= An Egyptian Hornet =

"An Egyptian Hornet" is a short story written by Algernon Blackwood. The story has first appeared in 1915 in Reedy's Mirror.

==Short summary==
Rev. James Milligan goes for his morning bath. On his way to the bath he encounters an Egyptian Hornet in the hallway leading to the bathroom of the hotel he is staying in. At first the hornet frightens him. Then in his mind he describes the hornet in which, to his own disgust, he uses a more feminine erotic terminology. As he hesitates to enter the bathroom, another guest in the hotel Mr. Mullins, is getting impatient. As Rev. Milligan does not want to lose his bathing time he passes the hornet into the bathroom. After bathing he again hesitates when passing the hornet. As he hears Mr. Mullins come to the bathroom again he gets the idea of letting Mr.
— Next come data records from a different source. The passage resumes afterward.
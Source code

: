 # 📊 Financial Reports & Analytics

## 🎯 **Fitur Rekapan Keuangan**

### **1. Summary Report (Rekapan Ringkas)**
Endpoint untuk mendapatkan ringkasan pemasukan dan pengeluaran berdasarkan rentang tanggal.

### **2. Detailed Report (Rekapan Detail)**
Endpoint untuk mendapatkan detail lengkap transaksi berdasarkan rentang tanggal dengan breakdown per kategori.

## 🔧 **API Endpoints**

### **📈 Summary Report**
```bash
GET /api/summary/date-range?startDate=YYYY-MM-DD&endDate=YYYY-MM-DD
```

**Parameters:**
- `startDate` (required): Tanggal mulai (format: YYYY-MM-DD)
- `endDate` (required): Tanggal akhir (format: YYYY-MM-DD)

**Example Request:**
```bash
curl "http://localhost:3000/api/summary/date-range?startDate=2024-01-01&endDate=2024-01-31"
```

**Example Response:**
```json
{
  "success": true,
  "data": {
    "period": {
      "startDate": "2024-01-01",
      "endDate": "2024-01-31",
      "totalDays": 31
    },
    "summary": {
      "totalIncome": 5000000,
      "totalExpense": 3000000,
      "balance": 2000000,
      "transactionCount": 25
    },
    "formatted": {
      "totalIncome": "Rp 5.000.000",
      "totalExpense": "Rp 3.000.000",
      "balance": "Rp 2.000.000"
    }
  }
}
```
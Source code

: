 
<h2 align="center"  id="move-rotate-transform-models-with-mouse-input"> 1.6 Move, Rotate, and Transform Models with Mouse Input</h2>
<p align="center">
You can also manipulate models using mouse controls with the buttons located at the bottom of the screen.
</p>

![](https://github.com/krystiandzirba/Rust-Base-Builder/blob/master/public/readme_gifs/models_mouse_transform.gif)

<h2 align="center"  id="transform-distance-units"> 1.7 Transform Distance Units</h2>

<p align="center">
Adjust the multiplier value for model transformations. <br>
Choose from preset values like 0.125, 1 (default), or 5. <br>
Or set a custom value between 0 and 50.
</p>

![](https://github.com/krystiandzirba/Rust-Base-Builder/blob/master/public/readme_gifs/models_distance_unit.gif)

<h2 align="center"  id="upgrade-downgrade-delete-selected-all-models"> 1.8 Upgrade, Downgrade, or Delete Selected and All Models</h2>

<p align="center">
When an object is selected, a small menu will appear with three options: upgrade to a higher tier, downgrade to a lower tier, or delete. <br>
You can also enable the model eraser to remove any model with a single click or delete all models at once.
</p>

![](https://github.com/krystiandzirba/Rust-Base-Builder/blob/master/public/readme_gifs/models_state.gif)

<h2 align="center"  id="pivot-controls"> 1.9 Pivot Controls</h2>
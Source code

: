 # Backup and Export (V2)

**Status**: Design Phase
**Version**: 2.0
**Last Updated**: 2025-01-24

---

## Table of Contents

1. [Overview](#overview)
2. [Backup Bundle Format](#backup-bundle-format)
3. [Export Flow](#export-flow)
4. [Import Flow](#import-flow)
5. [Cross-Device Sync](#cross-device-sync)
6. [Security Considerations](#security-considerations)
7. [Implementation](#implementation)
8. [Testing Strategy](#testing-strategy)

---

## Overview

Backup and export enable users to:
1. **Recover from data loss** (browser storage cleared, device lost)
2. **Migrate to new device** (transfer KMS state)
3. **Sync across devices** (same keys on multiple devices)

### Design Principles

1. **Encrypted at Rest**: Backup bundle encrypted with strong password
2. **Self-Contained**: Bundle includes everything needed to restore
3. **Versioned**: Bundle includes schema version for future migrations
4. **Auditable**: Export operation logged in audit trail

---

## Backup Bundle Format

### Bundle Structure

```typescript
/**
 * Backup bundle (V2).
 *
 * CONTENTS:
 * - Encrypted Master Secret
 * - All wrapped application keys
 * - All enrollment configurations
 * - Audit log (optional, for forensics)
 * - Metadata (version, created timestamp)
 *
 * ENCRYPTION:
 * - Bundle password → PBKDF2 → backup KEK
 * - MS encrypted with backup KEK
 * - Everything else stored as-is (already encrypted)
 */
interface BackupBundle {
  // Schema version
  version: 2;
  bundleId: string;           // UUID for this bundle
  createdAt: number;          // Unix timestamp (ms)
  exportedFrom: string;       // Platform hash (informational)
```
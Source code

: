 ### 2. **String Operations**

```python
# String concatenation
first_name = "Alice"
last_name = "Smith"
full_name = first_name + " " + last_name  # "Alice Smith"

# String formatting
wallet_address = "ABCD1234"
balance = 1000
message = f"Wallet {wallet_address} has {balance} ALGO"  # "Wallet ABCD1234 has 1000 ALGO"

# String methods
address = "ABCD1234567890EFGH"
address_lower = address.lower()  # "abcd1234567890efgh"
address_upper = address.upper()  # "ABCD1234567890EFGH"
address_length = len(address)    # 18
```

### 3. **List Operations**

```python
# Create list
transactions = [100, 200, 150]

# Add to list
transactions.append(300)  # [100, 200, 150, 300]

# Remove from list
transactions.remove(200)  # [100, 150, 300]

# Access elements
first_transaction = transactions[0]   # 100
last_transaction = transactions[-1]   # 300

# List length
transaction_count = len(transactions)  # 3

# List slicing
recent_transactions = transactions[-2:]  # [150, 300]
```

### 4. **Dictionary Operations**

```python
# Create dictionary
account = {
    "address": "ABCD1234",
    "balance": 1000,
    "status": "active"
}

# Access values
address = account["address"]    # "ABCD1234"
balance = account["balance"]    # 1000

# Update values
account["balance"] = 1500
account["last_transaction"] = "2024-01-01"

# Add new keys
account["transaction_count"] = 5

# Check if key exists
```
Mullins deal with the hornet. As Rev. Milligan goes to his room he listens in on what Mullins does, Mr. Mullins knocks the hornet to the floor and throws it out of the window. This shaming Rev. Milligan, as he the pious reverend should have at least warned Mr. Mullins, but rather he has wished the hornet the sting Mr. Mullins.

==Themes==
The reverend is described as an honest pious man, yet he constantly has bad sinful thoughts. And he leaves the problem to be solved by Mr. Mullins, whom he despises. In doing this the author writes that: 'All men, except those very big ones who are supermen, have something astonishingly despicable in them.' Then the reverend even wished for the hornet to sting Mr. Mullins. Hereby the author clearly shows that all men can do wrong, even the most pious and well respected men. For this the only requirement is that the situation allows them to. This whole scene also shows that despite the fact that Mr. Mullins is a drunkard he is superior to the reverend. As the latter shamefully acknowledges this in his thought.